Louis-Napoléon BONAPARTE (1808-1873), Des idées napoléoniennes (1839)

Sa bible, c’est le Mémorial de Sainte-Hélène, revu, corrigé, influencé par le saint-simonisme et ses séjours en Angleterre qui le font s’intéresser aux problèmes économiques et sociaux. Pour lui, « l’idée napoléonienne n’est point une idée de guerre, mais une idée sociale, industrielle, commerciale, humanitaire. » L’empereur conservera le double idéal de sa jeunesse, Napoléon et la liberté, « les deux grandes choses du siècle », comme dit Hugo. Le drame, c’est qu’elles sont inconciliables et le « césarisme démocratique » est une utopie de plus, voire un oxymore.

« Louis-Napoléon se croyait fermement l’homme de la destinée et l’homme nécessaire. S’il avait une sorte d’adoration abstraite pour le peuple, il ressentait très peu de goût pour la liberté […] Il lui fallait des croyants en son étoile et des adorateurs de sa fortune. »2247

Alexis de TOCQUEVILLE (1805-1859), Souvenirs (posthume, 1893)

Entouré d’une équipe de fidèles plus ou moins valables, l’empereur n’est plus le personnage falot de ses débuts politiques. Son nom, sa foi affichée dans les « idées napoléoniennes », sa certitude de les incarner avec un sens du destin très napoléonien ont permis au personnage de s’imposer et d’acquérir une vraie popularité.

« Qui arracherait une plume à son aigle risquerait d’avoir dans la main une plume d’oie. »2248

Victor HUGO (1802-1885), Histoire d’un crime (1877)

Le « crime » de l’histoire, c’est le coup d’État du 2 décembre 1851 auquel Hugo tenta en vain de s’opposer par la force des pavés, avant de s’en remettre à la force des mots. On sait que le ridicule blesse, s’il ne tue pas à tout coup. Même si le coup d’État réussi donne une soudaine assurance au personnage, Napoléon III souffrira toujours de la comparaison avec Napoléon Ier. « L’histoire est une galerie de tableaux où il y a peu d’originaux et beaucoup de copies. » Ce jugement de Tocqueville, d’ailleurs antérieur au Second Empire, s’applique particulièrement bien à Napoléon III.

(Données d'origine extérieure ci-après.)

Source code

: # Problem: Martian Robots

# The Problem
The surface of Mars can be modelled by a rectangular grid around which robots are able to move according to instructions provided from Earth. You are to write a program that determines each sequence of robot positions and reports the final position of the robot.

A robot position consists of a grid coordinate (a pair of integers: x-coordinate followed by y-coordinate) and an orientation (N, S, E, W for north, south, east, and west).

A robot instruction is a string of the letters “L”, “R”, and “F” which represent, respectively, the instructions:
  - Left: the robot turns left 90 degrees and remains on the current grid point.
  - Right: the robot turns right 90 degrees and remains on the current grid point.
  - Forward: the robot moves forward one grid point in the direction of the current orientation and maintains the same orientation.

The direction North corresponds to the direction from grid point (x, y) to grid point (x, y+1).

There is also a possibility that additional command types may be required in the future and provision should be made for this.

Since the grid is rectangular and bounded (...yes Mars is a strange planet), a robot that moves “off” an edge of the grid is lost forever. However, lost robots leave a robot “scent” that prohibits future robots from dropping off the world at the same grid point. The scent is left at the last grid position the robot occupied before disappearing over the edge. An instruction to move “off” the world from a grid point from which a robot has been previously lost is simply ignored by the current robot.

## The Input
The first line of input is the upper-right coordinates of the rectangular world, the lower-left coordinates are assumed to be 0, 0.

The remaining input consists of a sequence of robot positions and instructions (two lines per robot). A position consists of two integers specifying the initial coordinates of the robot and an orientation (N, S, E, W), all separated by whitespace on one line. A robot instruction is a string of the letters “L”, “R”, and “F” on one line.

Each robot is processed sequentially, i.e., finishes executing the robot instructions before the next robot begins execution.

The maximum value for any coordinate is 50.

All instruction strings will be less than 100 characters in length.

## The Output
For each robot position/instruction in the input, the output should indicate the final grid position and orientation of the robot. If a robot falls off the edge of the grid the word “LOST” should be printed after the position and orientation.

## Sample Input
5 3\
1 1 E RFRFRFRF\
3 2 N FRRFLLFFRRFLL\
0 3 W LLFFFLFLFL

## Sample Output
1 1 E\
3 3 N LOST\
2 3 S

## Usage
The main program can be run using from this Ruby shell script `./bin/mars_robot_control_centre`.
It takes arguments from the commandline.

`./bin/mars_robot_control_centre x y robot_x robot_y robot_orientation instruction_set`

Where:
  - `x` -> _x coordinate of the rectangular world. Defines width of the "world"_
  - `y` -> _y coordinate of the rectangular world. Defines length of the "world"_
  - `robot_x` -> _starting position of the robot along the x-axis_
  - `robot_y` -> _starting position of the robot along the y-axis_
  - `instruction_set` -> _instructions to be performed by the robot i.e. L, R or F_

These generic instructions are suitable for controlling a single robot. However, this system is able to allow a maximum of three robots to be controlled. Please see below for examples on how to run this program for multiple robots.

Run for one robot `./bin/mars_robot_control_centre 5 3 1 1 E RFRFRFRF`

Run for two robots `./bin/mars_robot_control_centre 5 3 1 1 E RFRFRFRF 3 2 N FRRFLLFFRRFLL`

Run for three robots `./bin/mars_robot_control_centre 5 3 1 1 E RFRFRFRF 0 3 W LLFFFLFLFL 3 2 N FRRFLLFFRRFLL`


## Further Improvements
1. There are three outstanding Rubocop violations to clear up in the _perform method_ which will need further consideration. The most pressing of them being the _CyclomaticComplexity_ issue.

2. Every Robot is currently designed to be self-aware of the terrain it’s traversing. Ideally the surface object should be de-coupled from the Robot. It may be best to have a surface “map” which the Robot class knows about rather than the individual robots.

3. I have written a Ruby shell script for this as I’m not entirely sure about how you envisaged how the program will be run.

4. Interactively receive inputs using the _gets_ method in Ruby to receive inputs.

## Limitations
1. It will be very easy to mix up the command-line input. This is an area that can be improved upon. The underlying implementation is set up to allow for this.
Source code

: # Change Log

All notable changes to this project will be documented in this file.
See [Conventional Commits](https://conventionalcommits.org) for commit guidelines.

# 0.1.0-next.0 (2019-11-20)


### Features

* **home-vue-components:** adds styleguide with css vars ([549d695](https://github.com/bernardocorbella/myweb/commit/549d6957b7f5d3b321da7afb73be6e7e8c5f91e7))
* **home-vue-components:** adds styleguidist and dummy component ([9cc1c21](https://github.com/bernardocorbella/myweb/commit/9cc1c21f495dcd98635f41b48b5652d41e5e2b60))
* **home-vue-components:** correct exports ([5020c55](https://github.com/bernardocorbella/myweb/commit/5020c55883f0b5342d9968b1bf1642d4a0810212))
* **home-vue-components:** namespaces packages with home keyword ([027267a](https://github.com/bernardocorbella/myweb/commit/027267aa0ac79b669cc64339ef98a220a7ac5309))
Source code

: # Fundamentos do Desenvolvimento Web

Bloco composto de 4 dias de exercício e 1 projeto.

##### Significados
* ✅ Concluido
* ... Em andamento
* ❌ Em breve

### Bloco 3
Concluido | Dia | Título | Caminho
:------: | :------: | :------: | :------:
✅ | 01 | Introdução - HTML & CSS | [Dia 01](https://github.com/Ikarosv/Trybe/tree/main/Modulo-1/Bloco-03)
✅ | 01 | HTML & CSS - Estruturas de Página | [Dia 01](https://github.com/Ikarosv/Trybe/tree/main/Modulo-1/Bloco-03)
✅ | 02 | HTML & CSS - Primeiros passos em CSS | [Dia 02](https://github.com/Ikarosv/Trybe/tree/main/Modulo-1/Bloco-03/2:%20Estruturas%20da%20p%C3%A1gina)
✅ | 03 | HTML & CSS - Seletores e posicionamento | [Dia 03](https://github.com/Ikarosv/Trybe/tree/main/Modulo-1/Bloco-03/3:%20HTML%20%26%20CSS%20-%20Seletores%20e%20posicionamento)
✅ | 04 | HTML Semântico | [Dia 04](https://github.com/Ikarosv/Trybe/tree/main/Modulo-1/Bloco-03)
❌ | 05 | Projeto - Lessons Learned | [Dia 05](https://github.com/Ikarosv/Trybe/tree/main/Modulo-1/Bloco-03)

« L’Empereur, vous n’avez rien de lui !
— Tu te trompes, mon cher, j’ai sa famille. »2269

NAPOLÉON III (1808-1873) à son cousin germain Jérôme-Napoléon Bonaparte (1856). Histoire de la France, volume II (1958), André Maurois

Jérôme-Napoléon, dit Prince Napoléon, fils de Jérôme Bonaparte (frère de Napoléon Ier) et frère de la princesse Mathilde, mettait ainsi en doute l’ascendance paternelle de l’empereur. Sa mère, Hortense de Beauharnais (fille de Joséphine), avait eu avant sa naissance en 1808 bien des amants : un écuyer, son premier chambellan qui était comte, un marquis, un amiral hollandais. Les historiens ignoreront toujours si Napoléon III est bien le fils de son père Louis Bonaparte, roi de Hollande. Une seule chose est sûre : le doute devait empoisonner l’empereur.

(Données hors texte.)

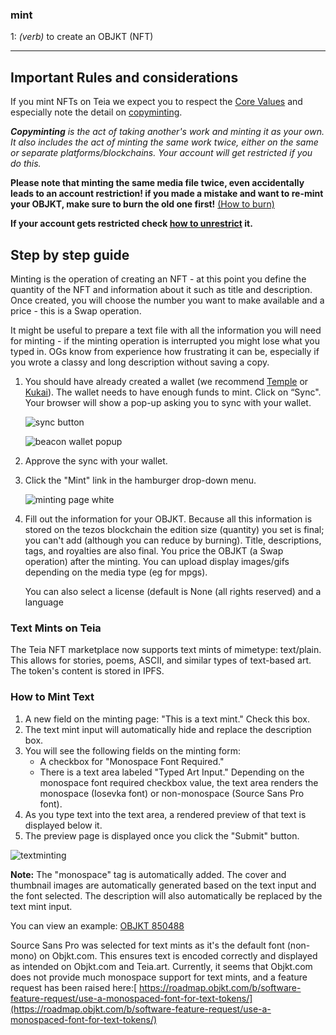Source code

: ### **mint**

1: _(verb)_ to create an OBJKT (NFT)
***

## Important Rules and considerations

If you mint NFTs on Teia we expect you to respect the [Core Values](https://github.com/teia-community/teia-docs/wiki/Core-Values-Code-of-Conduct-Terms-and-Conditions) and especially note the detail on [copyminting](https://github.com/teia-community/teia-docs/wiki/Core-Values-Code-of-Conduct-Terms-and-Conditions#about-copyminting). 

_**Copyminting** is the act of taking another's work and minting it as your own. It also includes the act of minting the same work twice, either on the same or separate platforms/blockchains. Your account will get restricted if you do this._

**Please note that minting the same media file twice, even accidentally leads to an account restriction! if you made a mistake and want to re-mint your OBJKT, make sure to burn the old one first!** [(How to burn)](https://github.com/teia-community/teia-docs/wiki/How-to-burn-%F0%9F%94%A5)

**If your account gets restricted check [how to unrestrict](https://objkt.com/asset/KT1XcFQv9EB2hoT484Cv58S2MvyMGX4C9TJq/1) it.**

## Step by step guide
Minting is the operation of creating an NFT - at this point you define the quantity of the NFT and information about it such as title and description. Once created, you will choose the number you want to make available and a price - this is a Swap operation.

It might be useful to prepare a text file with all the information you will need for minting - if the minting operation is interrupted you might lose what you typed in. OGs know from experience how frustrating it can be, especially if you wrote a classy and long description without saving a copy. 

1. You should have already created a wallet (we recommend [Temple](https://templewallet.com/) or [Kukai](https://wallet.kukai.app/)). The wallet needs to have enough funds to mint. Click on “Sync". Your browser will show a pop-up asking you to sync with your wallet.

   ![sync button](https://i.ibb.co/25CWLk3/sync.png)
   
   ![beacon wallet popup](https://user-images.githubusercontent.com/6487972/226333131-7487d30a-a622-4e57-b037-1d442fe2597f.jpg)


2. Approve the sync with your wallet.

3. Click the "Mint" link in the hamburger drop-down menu.

   ![minting page white ](https://user-images.githubusercontent.com/6487972/226333939-3dc61a26-73a1-4b8a-b4b4-d164f530e719.jpg)

4. Fill out the information for your OBJKT. Because all this information is stored on the tezos blockchain the edition size (quantity) you set is final; you can't add (although you can reduce by burning). 
   Title, descriptions, tags, and royalties are also final. You price the OBJKT (a Swap operation) after the minting. 
   You can upload display images/gifs depending on the media type (eg for mpgs). 

   You can also select a license (default is None (all rights reserved) and a language

### **Text Mints on Teia**

The Teia NFT marketplace now supports text mints of mimetype: text/plain. This allows for stories, poems, ASCII, and similar types of text-based art. The token's content is stored in IPFS.


### **How to Mint Text**



1. A new field on the minting page: "This is a text mint." Check this box.
2. The text mint input will automatically hide and replace the description box.
3. You will see the following fields on the minting form:
    * A checkbox for "Monospace Font Required."
    * There is a text area labeled "Typed Art Input." Depending on the monospace font required checkbox value, the text area renders the monospace (Iosevka font) or non-monospace (Source Sans Pro font).
4. As you type text into the text area, a rendered preview of that text is displayed below it.
5. The preview page is displayed once you click the "Submit" button.

![textminting](https://github.com/teia-community/teia-docs/assets/564979/d339a271-6322-4b1f-b804-99423f2368ee)

**Note:** The "monospace" tag is automatically added. The cover and thumbnail images are automatically generated based on the text input and the font selected. The description will also automatically be replaced by the text mint input.

You can view an example: [OBJKT 850488](https://teia.art/objkt/850488)

Source Sans Pro was selected for text mints as it's the default font (non-mono) on Objkt.com. This ensures text is encoded correctly and displayed as intended on Objkt.com and Teia.art. Currently, it seems that Objkt.com does not provide much monospace support for text mints, and a feature request has been raised here:[ https://roadmap.objkt.com/b/software-feature-request/use-a-monospaced-font-for-text-tokens/](https://roadmap.objkt.com/b/software-feature-request/use-a-monospaced-font-for-text-tokens/)

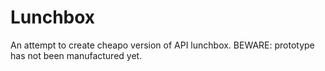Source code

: Lunchbox
========

An attempt to create cheapo version of API lunchbox. BEWARE: prototype has not been manufactured yet.
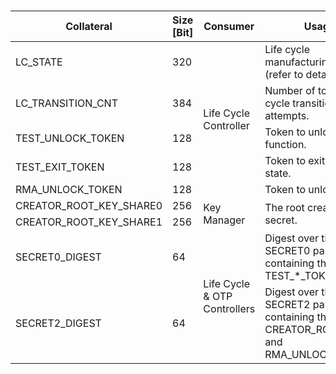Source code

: ###
<!-- this is a workaround to get around Hugo Issue #7296 (https://github.com/gohugoio/hugo/issues/7296) -->
<table>
<thead>
<tr>
<th>Collateral</th>
<th>Size [Bit]</th>
<th>Consumer</th>
<th>Usage</th>
</tr>
</thead>
<tbody>
<tr>
<td>LC_STATE</td>
<td>320</td>
<td rowspan="5">Life Cycle Controller</td>
<td>Life cycle manufacturing state (refer to details <a href="#life-cycle-manufacturing-state-encodings">here</a>).</td>
</tr>
<tr>
<td>LC_TRANSITION_CNT</td>
<td>384</td>
<td>Number of total life cycle transition attempts.</td>
</tr>
<tr>
<td>TEST_UNLOCK_TOKEN</td>
<td>128</td>
<td>Token to unlock test function.</td>
</tr>
<tr>
<td>TEST_EXIT_TOKEN</td>
<td>128</td>
<td>Token to exit TEST state.</td>
</tr>
<tr>
<td>RMA_UNLOCK_TOKEN</td>
<td>128</td>
<td>Token to unlock RMA.</td>
</tr>
<tr>
<td>CREATOR_ROOT_KEY_SHARE0</td>
<td>256</td>
<td rowspan="2">Key Manager</td>
<td rowspan="2">The root creator secret.</td>
</tr>
<tr>
<td>CREATOR_ROOT_KEY_SHARE1</td>
<td>256</td>
</tr>
<tr>
<td>SECRET0_DIGEST</td>
<td>64</td>
<td rowspan="2">Life Cycle &amp; OTP Controllers</td>
<td>Digest over the SECRET0 partition containing the TEST_*_TOKEN.</td>
</tr>
<tr>
<td>SECRET2_DIGEST</td>
<td>64</td>
<td>Digest over the SECRET2 partition containing the CREATOR_ROOT_KEY* and RMA_UNLOCK_TOKEN.</td>
</tr>
</tbody>
</table>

Sa famille n’est pas non plus un cadeau, surtout ce cousin germain, chef de la branche cadette, « Napoléon V » surnommé Plon-Plon (diminutif affectueux de sa mère, devenu ridicule avec l’âge), qui affiche ses convictions anticléricales et jacobines. L’empereur se méfie de ce « César déclassé », impulsif et velléitaire, en état de fronde perpétuelle.

« Monsieur mon frère, n’ayant pu mourir au milieu de mes troupes, il ne me reste qu’à remettre mon épée entre les mains de Votre Majesté. Je suis, de Votre Majesté, le bon frère, Napoléon. »2318

NAPOLÉON III (1808-1873), Lettre à Guillaume Ier, Sedan, 1er septembre 1870. La Débâcle (1893), Émile Zola

Lettre portée au vainqueur qui répond : « Monsieur mon frère, en regrettant les circonstances dans lesquelles nous nous rencontrons, j’accepte l’épée de Votre Majesté, et je la prie de vouloir bien nommer un de vos officiers muni de vos pleins pouvoirs, pour traiter de la capitulation de l’armée qui s’est si bravement battue sous vos ordres. De mon côté, j’ai désigné le maréchal de Moltke, à cet effet. Je suis, de Votre Majesté, le bon frère. » Signé, Guillaume Ier.

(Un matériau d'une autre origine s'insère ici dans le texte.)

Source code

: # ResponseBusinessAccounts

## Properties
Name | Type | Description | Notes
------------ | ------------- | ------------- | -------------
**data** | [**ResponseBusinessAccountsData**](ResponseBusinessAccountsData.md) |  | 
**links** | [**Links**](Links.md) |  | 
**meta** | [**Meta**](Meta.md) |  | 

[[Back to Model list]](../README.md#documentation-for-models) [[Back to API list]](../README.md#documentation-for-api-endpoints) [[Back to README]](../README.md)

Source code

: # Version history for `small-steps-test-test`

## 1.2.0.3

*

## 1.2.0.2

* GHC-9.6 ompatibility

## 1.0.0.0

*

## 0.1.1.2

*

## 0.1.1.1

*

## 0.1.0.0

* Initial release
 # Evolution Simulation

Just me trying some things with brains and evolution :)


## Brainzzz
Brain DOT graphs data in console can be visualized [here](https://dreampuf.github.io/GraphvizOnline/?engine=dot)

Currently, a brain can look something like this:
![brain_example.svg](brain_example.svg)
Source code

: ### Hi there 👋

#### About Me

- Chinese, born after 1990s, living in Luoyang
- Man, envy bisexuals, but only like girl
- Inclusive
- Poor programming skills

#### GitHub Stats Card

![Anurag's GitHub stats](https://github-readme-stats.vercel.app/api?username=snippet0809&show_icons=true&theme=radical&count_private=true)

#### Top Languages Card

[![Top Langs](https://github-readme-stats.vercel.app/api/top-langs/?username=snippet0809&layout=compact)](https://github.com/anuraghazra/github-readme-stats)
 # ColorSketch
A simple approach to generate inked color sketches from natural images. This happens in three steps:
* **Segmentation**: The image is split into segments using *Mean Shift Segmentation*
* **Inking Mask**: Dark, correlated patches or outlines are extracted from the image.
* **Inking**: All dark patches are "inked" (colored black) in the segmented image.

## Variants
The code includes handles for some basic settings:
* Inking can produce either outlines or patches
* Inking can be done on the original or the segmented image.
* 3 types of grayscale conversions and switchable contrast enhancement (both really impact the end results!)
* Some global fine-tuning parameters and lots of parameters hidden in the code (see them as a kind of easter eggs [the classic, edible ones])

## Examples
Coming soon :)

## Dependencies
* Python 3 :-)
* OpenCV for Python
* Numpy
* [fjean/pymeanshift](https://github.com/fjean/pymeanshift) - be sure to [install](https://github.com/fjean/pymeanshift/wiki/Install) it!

La capitulation est signée au château de Bellevue, dans la nuit du 1er septembre 1870. Conditions terribles : toute l’armée de Sedan sera internée en Allemagne, y compris l’empereur désormais prisonnier. La capitulation est publiée le 2, rendue effective le 3. La fin du Second Empire est une pâle copie du Premier. L’histoire se répète ou plutôt, elle bégaie.